--- Extracted records ---
+ + + + +
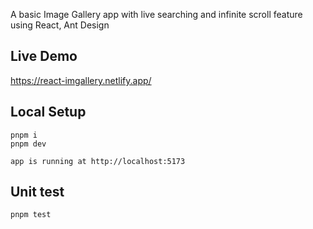 A basic Image Gallery app with live searching and infinite scroll feature using React, Ant Design

## Live Demo

https://react-imgallery.netlify.app/

## Local Setup

```
pnpm i
pnpm dev

app is running at http://localhost:5173
```

## Unit test

```
pnpm test
```
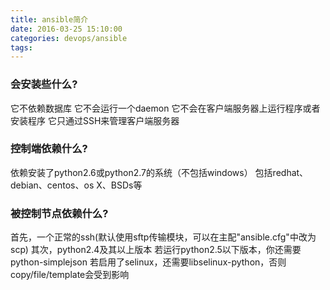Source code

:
 ```yaml
---
title: ansible简介
date: 2016-03-25 15:10:00
categories: devops/ansible
tags:
---
```

### 会安装些什么?
它不依赖数据库
它不会运行一个daemon
它不会在客户端服务器上运行程序或者安装程序
它只通过SSH来管理客户端服务器

### 控制端依赖什么?
依赖安装了python2.6或python2.7的系统（不包括windows）
包括redhat、debian、centos、os X、BSDs等

### 被控制节点依赖什么?
首先，一个正常的ssh(默认使用sftp传输模块，可以在主配"ansible.cfg"中改为scp)
其次，python2.4及其以上版本
若运行python2.5以下版本，你还需要python-simplejson
若启用了selinux，还需要libselinux-python，否则copy/file/template会受到影响
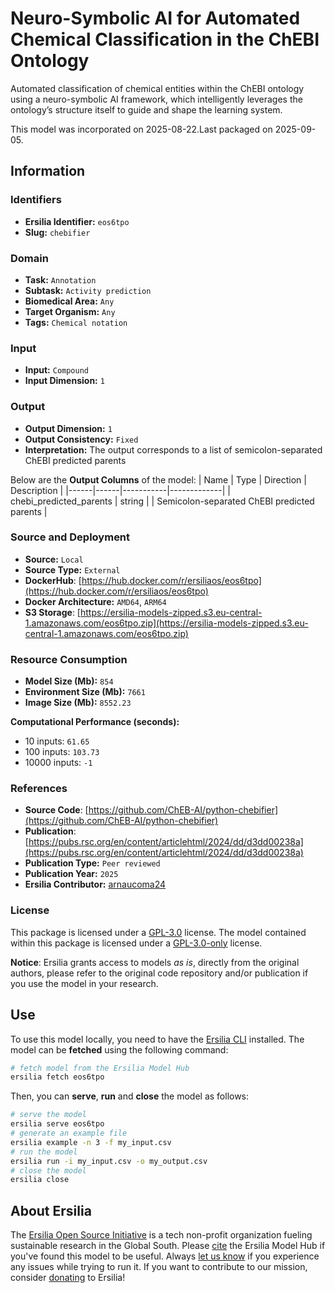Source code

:# Neuro-Symbolic AI for Automated Chemical Classification in the ChEBI Ontology

Automated classification of chemical entities within the ChEBI ontology using a neuro-symbolic AI framework, which intelligently leverages the ontology’s structure itself to guide and shape the learning system.

This model was incorporated on 2025-08-22.Last packaged on 2025-09-05.

## Information
### Identifiers
- **Ersilia Identifier:** `eos6tpo`
- **Slug:** `chebifier`

### Domain
- **Task:** `Annotation`
- **Subtask:** `Activity prediction`
- **Biomedical Area:** `Any`
- **Target Organism:** `Any`
- **Tags:** `Chemical notation`

### Input
- **Input:** `Compound`
- **Input Dimension:** `1`

### Output
- **Output Dimension:** `1`
- **Output Consistency:** `Fixed`
- **Interpretation:** The output corresponds to a list of semicolon-separated ChEBI predicted parents

Below are the **Output Columns** of the model:
| Name | Type | Direction | Description |
|------|------|-----------|-------------|
| chebi_predicted_parents | string |  | Semicolon-separated ChEBI predicted parents |


### Source and Deployment
- **Source:** `Local`
- **Source Type:** `External`
- **DockerHub**: [https://hub.docker.com/r/ersiliaos/eos6tpo](https://hub.docker.com/r/ersiliaos/eos6tpo)
- **Docker Architecture:** `AMD64`, `ARM64`
- **S3 Storage**: [https://ersilia-models-zipped.s3.eu-central-1.amazonaws.com/eos6tpo.zip](https://ersilia-models-zipped.s3.eu-central-1.amazonaws.com/eos6tpo.zip)

### Resource Consumption
- **Model Size (Mb):** `854`
- **Environment Size (Mb):** `7661`
- **Image Size (Mb):** `8552.23`

**Computational Performance (seconds):**
- 10 inputs: `61.65`
- 100 inputs: `103.73`
- 10000 inputs: `-1`

### References
- **Source Code**: [https://github.com/ChEB-AI/python-chebifier](https://github.com/ChEB-AI/python-chebifier)
- **Publication**: [https://pubs.rsc.org/en/content/articlehtml/2024/dd/d3dd00238a](https://pubs.rsc.org/en/content/articlehtml/2024/dd/d3dd00238a)
- **Publication Type:** `Peer reviewed`
- **Publication Year:** `2025`
- **Ersilia Contributor:** [arnaucoma24](https://github.com/arnaucoma24)

### License
This package is licensed under a [GPL-3.0](https://github.com/ersilia-os/ersilia/blob/master/LICENSE) license. The model contained within this package is licensed under a [GPL-3.0-only](LICENSE) license.

**Notice**: Ersilia grants access to models _as is_, directly from the original authors, please refer to the original code repository and/or publication if you use the model in your research.


## Use
To use this model locally, you need to have the [Ersilia CLI](https://github.com/ersilia-os/ersilia) installed.
The model can be **fetched** using the following command:
```bash
# fetch model from the Ersilia Model Hub
ersilia fetch eos6tpo
```
Then, you can **serve**, **run** and **close** the model as follows:
```bash
# serve the model
ersilia serve eos6tpo
# generate an example file
ersilia example -n 3 -f my_input.csv
# run the model
ersilia run -i my_input.csv -o my_output.csv
# close the model
ersilia close
```

## About Ersilia
The [Ersilia Open Source Initiative](https://ersilia.io) is a tech non-profit organization fueling sustainable research in the Global South.
Please [cite](https://github.com/ersilia-os/ersilia/blob/master/CITATION.cff) the Ersilia Model Hub if you've found this model to be useful. Always [let us know](https://github.com/ersilia-os/ersilia/issues) if you experience any issues while trying to run it.
If you want to contribute to our mission, consider [donating](https://www.ersilia.io/donate) to Ersilia!
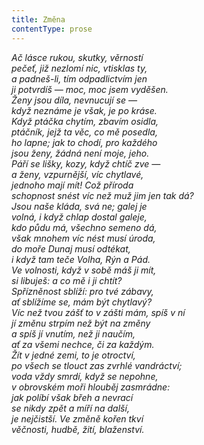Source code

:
 ```yaml
---
title: Změna
contentType: prose
---
```


_Ač lásce rukou, skutky, věrností  
pečeť, již nezlomí nic, vtisklas ty,  
a padneš-li, tím odpadlictvím jen  
ji potvrdíš — moc, moc jsem vyděšen.  
Ženy jsou díla, nevnucují se —  
když neznáme je však, je po kráse.  
Když ptáčka chytím, zbavím osidla,  
ptáčník, jejž ta věc, co mě posedla,  
ho lapne; jak to chodí, pro každého  
jsou ženy, žádná není moje, jeho.  
Páří se lišky, kozy, když chtíč zve —  
a ženy, vzpurnější, víc chytlavé,  
jednoho mají mít! Což příroda  
schopnost snést víc než muž jim jen tak dá?  
Jsou naše kláda, svá ne; galej je  
volná, i když chlap dostal galeje,  
kdo půdu má, všechno semeno dá,  
však mnohem víc nést musí úroda,  
do moře Dunaj musí odtékat,  
i když tam teče Volha, Rýn a Pád.  
Ve volnosti, když v sobě máš ji mít,  
si libuješ: a co mě i ji chtít?  
Spřízněnost sblíží: pro tvé zábavy,  
ať sblížíme se, mám být chytlavý?  
Víc než tvou zášť to v zášti mám, spíš v ní  
jí změnu strpím než být na změny  
a spíš jí vnutím, než ji naučím,  
ať za všemi nechce, či za každým.  
Žít v jedné zemi, to je otroctví,  
po všech se tlouct zas zvrhlé vandráctví;  
voda vždy smrdí, když se nepohne,  
v obrovském moři hlouběj zasmrádne:  
jak políbí však břeh a nevrací  
se nikdy zpět a míří na další,  
je nejčistší. Ve změně kořen tkví  
věčnosti, hudbě, žití, blaženství._
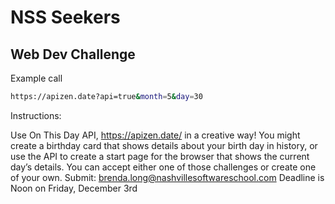 # NSS Seekers

## Web Dev Challenge


Example call

```zsh
https://apizen.date?api=true&month=5&day=30
```

Instructions:

Use On This Day API, https://apizen.date/ in a creative
way! You might create a birthday card that shows
details about your birth day in history, or use the API
to create a start page for the browser that shows the
current day’s details. You can accept either one of
those challenges or create one of your own.
Submit:
brenda.long@nashvillesoftwareschool.com
Deadline is Noon on Friday, December 3rd
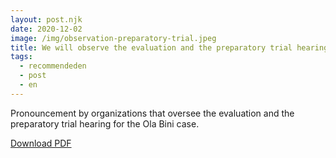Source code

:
 ```yaml
---
layout: post.njk
date: 2020-12-02
image: /img/observation-preparatory-trial.jpeg
title: We will observe the evaluation and the preparatory trial hearing of the Ola Bini case
tags:
  - recommendeden
  - post
  - en
---
```


Pronouncement by organizations that oversee the evaluation and the preparatory trial hearing for the Ola Bini case.

[Download PDF](/pdf/ola-bini.pdf)
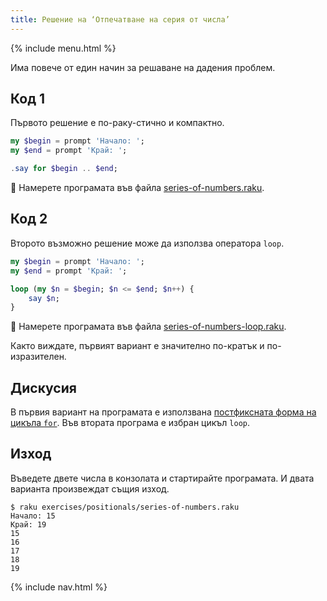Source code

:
 ```yaml
---
title: Решение на ‘Отпечатване на серия от числа’
---
```


{% include menu.html %}

Има повече от един начин за решаване на дадения проблем.

## Код 1

Първото решение е по-раку-стично и компактно.

```raku
my $begin = prompt 'Начало: ';
my $end = prompt 'Край: ';

.say for $begin .. $end;
```

🦋 Намерете програмата във файла [series-of-numbers.raku](https://github.com/ash/raku-course/blob/master/exercises/positionals/series-of-numbers.raku).

## Код 2

Второто възможно решение може да използва оператора `loop`.

```raku
my $begin = prompt 'Начало: ';
my $end = prompt 'Край: ';

loop (my $n = $begin; $n <= $end; $n++) {
    say $n;
}
```

🦋 Намерете програмата във файла [series-of-numbers-loop.raku](https://github.com/ash/raku-course/blob/master/exercises/positionals/series-of-numbers-loop.raku).

Както виждате, първият вариант е значително по-кратък и по-изразителен.

## Дискусия

В първия вариант на програмата е използвана [постфиксната форма на цикъла `for`](/bg/essentials/loops/postfix-for). Във втората програма е избран цикъл `loop`.

## Изход

Въведете двете числа в конзолата и стартирайте програмата. И двата варианта произвеждат същия изход.

```console
$ raku exercises/positionals/series-of-numbers.raku
Начало: 15
Край: 19
15
16
17
18
19
```

{% include nav.html %}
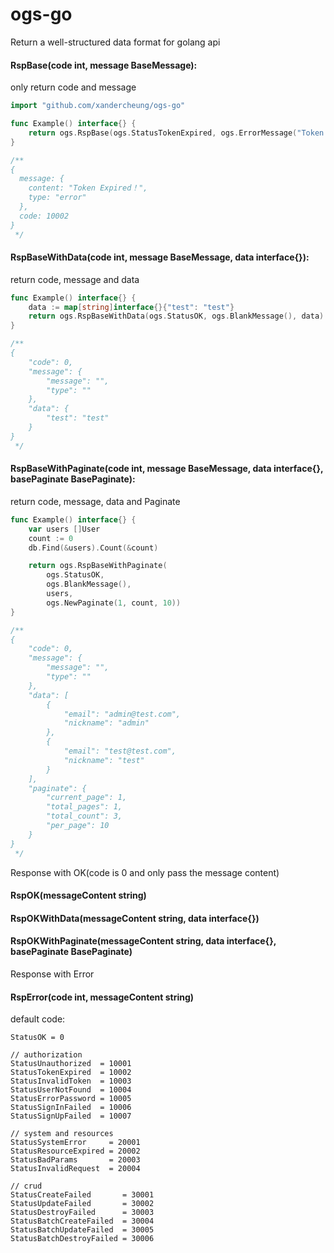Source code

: # ogs-go
Return a well-structured data format for golang api

#### RspBase(code int, message BaseMessage):
 only return code and message
 
```go
import "github.com/xandercheung/ogs-go"

func Example() interface{} {
	return ogs.RspBase(ogs.StatusTokenExpired, ogs.ErrorMessage("Token Expired！"))
}

/**
{
  message: {
    content: "Token Expired！",
    type: "error"
  },
  code: 10002
}
 */
```

#### RspBaseWithData(code int, message BaseMessage, data interface{}):
 return code, message and data
 
```go
func Example() interface{} {
	data := map[string]interface{}{"test": "test"}
	return ogs.RspBaseWithData(ogs.StatusOK, ogs.BlankMessage(), data)
}

/**
{
    "code": 0,
    "message": {
        "message": "",
        "type": ""
    },
    "data": {
        "test": "test"
    }
}
 */
```

#### RspBaseWithPaginate(code int, message BaseMessage, data interface{}, basePaginate BasePaginate):
 return code, message, data and Paginate
 
```go
func Example() interface{} {
	var users []User
    count := 0
    db.Find(&users).Count(&count)

    return ogs.RspBaseWithPaginate(
        ogs.StatusOK,
        ogs.BlankMessage(),
        users,
        ogs.NewPaginate(1, count, 10))
}

/**
{
    "code": 0,
    "message": {
        "message": "",
        "type": ""
    },
    "data": [
        {
            "email": "admin@test.com",
            "nickname": "admin"
        },
        {
            "email": "test@test.com",
            "nickname": "test"
        }
    ],
    "paginate": {
        "current_page": 1,
        "total_pages": 1,
        "total_count": 3,
        "per_page": 10
    }
}
 */
```

Response with OK(code is 0 and only pass the message content)
#### RspOK(messageContent string)
#### RspOKWithData(messageContent string, data interface{})
#### RspOKWithPaginate(messageContent string, data interface{}, basePaginate BasePaginate)

Response with Error
#### RspError(code int, messageContent string)



default code:

	StatusOK = 0

	// authorization
	StatusUnauthorized  = 10001
	StatusTokenExpired  = 10002
	StatusInvalidToken  = 10003
	StatusUserNotFound  = 10004
	StatusErrorPassword = 10005
	StatusSignInFailed  = 10006
	StatusSignUpFailed  = 10007

	// system and resources
	StatusSystemError     = 20001
	StatusResourceExpired = 20002
	StatusBadParams       = 20003
	StatusInvalidRequest  = 20004

	// crud
	StatusCreateFailed       = 30001
	StatusUpdateFailed       = 30002
	StatusDestroyFailed      = 30003
	StatusBatchCreateFailed  = 30004
	StatusBatchUpdateFailed  = 30005
	StatusBatchDestroyFailed = 30006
+ + + + +
--- Task statement ---
An exact copy of the lines above, from the first through the line that holds "Classification in the ChEBI Ontology", is what is needed; leave the pictures out.

--- Expected output ---
 A basic Image Gallery app with live searching and infinite scroll feature using React, Ant Design

## Live Demo

https://react-imgallery.netlify.app/

## Local Setup

```
pnpm i
pnpm dev

app is running at http://localhost:5173
```

## Unit test

```
pnpm test
```
Source code

:
 ```yaml
---
title: ansible简介
date: 2016-03-25 15:10:00
categories: devops/ansible
tags:
---
```

### 会安装些什么?
它不依赖数据库
它不会运行一个daemon
它不会在客户端服务器上运行程序或者安装程序
它只通过SSH来管理客户端服务器

### 控制端依赖什么?
依赖安装了python2.6或python2.7的系统（不包括windows）
包括redhat、debian、centos、os X、BSDs等

### 被控制节点依赖什么?
首先，一个正常的ssh(默认使用sftp传输模块，可以在主配"ansible.cfg"中改为scp)
其次，python2.4及其以上版本
若运行python2.5以下版本，你还需要python-simplejson
若启用了selinux，还需要libselinux-python，否则copy/file/template会受到影响
Source code

:# Neuro-Symbolic AI for Automated Chemical Classification in the ChEBI Ontology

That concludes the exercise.